State agencies not talking about tree-cutting investigation in Topsail Hill Preserve
SANTA ROSA BEACH — Authorities are remaining tight-lipped regarding a May incident in which four people were caught cutting down trees in Topsail Hill Preserve State Park.
"As this matter is under active criminal investigation, we are limited in our ability to comment," Alexandra Kuchta, spokeswoman for the Florida Department of Environmental Protection (FDEP), said in a Tuesday email responding to a Daily News request for information on the status of the incident.
Kuchta went on to note only that the FDEP, one of two state agencies investigating the incident, "is committed to enforcing Florida's environmental laws and we would be happy to provide you with an update once our investigation is finalized."
The email provided no indication of when the investigation might be completed.
A spokeswoman for the Florida Fish and Wildlife Conservation Commission, the other state agency investigating the incident, was not immediately able to say Tuesday whether that agency was prepared to provide any updates on the investigation.
Meanwhile, posts on social media continue to express concerns about the incident and wonder about any pending action against the four people.
Early on as news of the incident began to develop, the homeowners' association for the nearby Cypress Dunes neighborhood indicated that the people were residents of the neighborhood, but provided no more specific information.

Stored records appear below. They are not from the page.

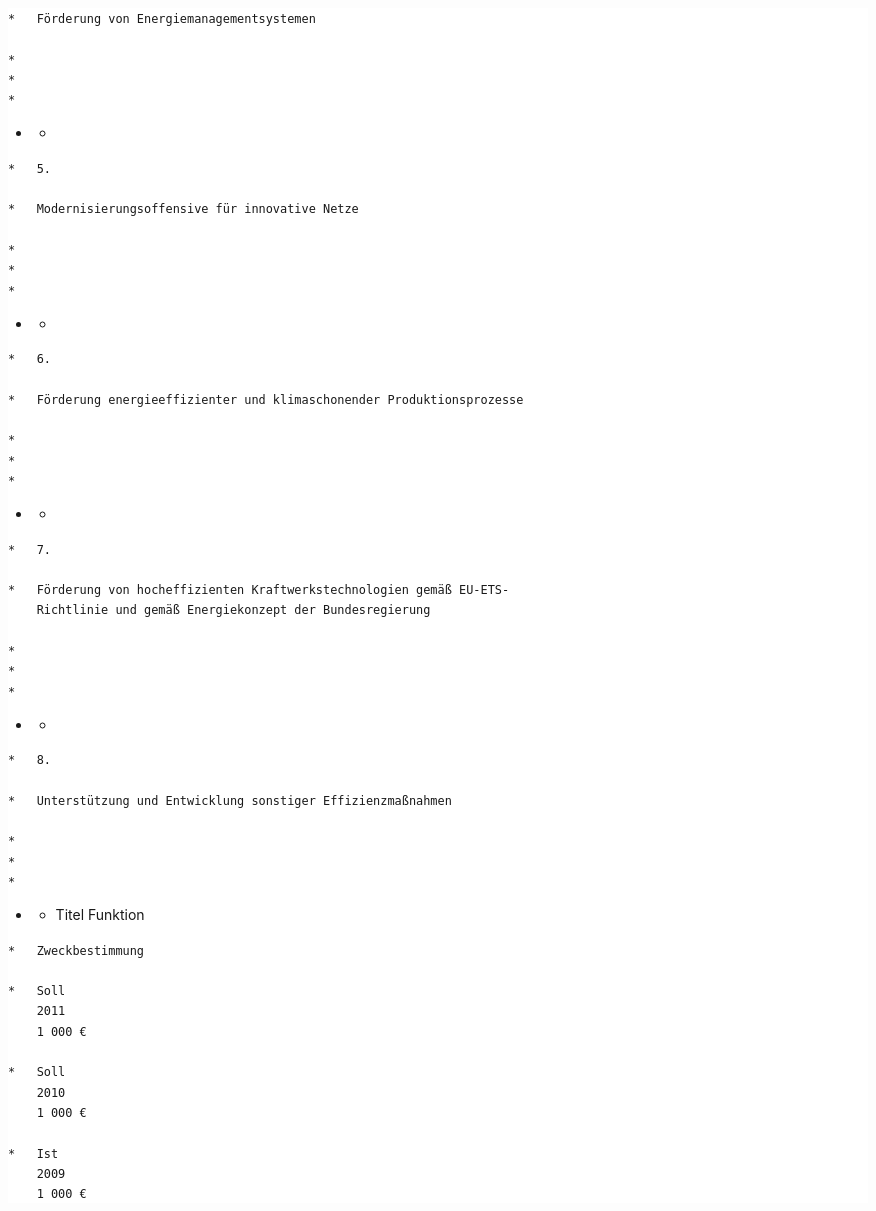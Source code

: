     *   Förderung von Energiemanagementsystemen

    *
    *
    *

*    *
    *   5.

    *   Modernisierungsoffensive für innovative Netze

    *
    *
    *

*    *
    *   6.

    *   Förderung energieeffizienter und klimaschonender Produktionsprozesse

    *
    *
    *

*    *
    *   7.

    *   Förderung von hocheffizienten Kraftwerkstechnologien gemäß EU-ETS-
        Richtlinie und gemäß Energiekonzept der Bundesregierung

    *
    *
    *

*    *
    *   8.

    *   Unterstützung und Entwicklung sonstiger Effizienzmaßnahmen

    *
    *
    *




*    *   Titel
        Funktion

    *   Zweckbestimmung

    *   Soll
        2011
        1 000 €

    *   Soll
        2010
        1 000 €

    *   Ist
        2009
        1 000 €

The four people were caught in the act of cutting down trees within the preserve by a nearby resident and park volunteer Bill Potter. They left before authorities arrived on the scene, but Potter captured his encounter with them on video.
At the time, Potter told the Daily News that a neighbor heard a buzzing sound coming from the park on the night of May 29 that he assumed was a drone or a power drill.
But as the sound persisted the next day, Potter and the neighbor went up on a balcony to search for the source of the noise, and the neighbor saw a tree fall in the preserve.
Potter headed through the park in the direction of the noise, and when he encountered the group, they told him they worked for the park, but left the area during the encounter.
Within a couple of days, social media posts were claiming to have identified the people involved, at which time the Cypress Dunes HOA issued a cryptic statement noting, in part, that they believed the men were neighborhood residents.
“While these individuals have been respected members of our neighborhood for many years, please know that their actions go against the values and ideals of our community,” the statement noted.